*** Given data

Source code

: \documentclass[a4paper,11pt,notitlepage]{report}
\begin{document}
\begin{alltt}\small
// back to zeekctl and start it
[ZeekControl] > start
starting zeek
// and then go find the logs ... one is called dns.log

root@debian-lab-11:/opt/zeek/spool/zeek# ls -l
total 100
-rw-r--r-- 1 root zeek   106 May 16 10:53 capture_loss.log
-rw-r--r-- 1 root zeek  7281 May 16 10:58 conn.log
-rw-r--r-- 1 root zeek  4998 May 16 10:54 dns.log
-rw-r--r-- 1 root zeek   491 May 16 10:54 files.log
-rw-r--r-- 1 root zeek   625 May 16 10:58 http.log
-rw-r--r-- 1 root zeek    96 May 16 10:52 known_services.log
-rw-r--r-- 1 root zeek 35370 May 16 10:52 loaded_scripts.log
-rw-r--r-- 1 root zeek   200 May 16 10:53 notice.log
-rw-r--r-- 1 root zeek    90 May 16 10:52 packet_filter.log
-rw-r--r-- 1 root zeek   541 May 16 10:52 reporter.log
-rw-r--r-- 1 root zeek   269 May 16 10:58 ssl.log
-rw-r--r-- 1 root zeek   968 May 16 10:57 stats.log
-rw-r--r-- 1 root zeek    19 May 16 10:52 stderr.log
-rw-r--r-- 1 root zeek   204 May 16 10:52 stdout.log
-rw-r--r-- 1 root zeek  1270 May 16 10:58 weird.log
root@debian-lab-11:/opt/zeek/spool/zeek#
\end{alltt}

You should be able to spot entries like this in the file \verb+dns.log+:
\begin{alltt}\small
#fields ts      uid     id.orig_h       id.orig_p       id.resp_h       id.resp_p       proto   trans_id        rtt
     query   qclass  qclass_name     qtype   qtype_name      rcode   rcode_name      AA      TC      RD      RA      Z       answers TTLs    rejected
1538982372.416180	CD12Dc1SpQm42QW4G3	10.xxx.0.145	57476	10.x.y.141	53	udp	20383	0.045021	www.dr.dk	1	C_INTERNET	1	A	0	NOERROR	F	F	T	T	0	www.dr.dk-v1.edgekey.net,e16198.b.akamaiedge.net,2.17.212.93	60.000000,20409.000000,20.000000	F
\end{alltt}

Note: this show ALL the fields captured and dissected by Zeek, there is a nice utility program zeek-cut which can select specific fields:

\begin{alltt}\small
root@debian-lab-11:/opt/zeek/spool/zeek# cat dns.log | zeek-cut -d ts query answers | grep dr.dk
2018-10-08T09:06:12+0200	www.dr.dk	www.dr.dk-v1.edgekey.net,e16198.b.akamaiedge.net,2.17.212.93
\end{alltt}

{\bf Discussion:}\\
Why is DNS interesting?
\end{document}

******

▶ Task instructions:
Among the records, how many lines include the string "debian"? State the number and add nothing.

▶ Exercise solution:
3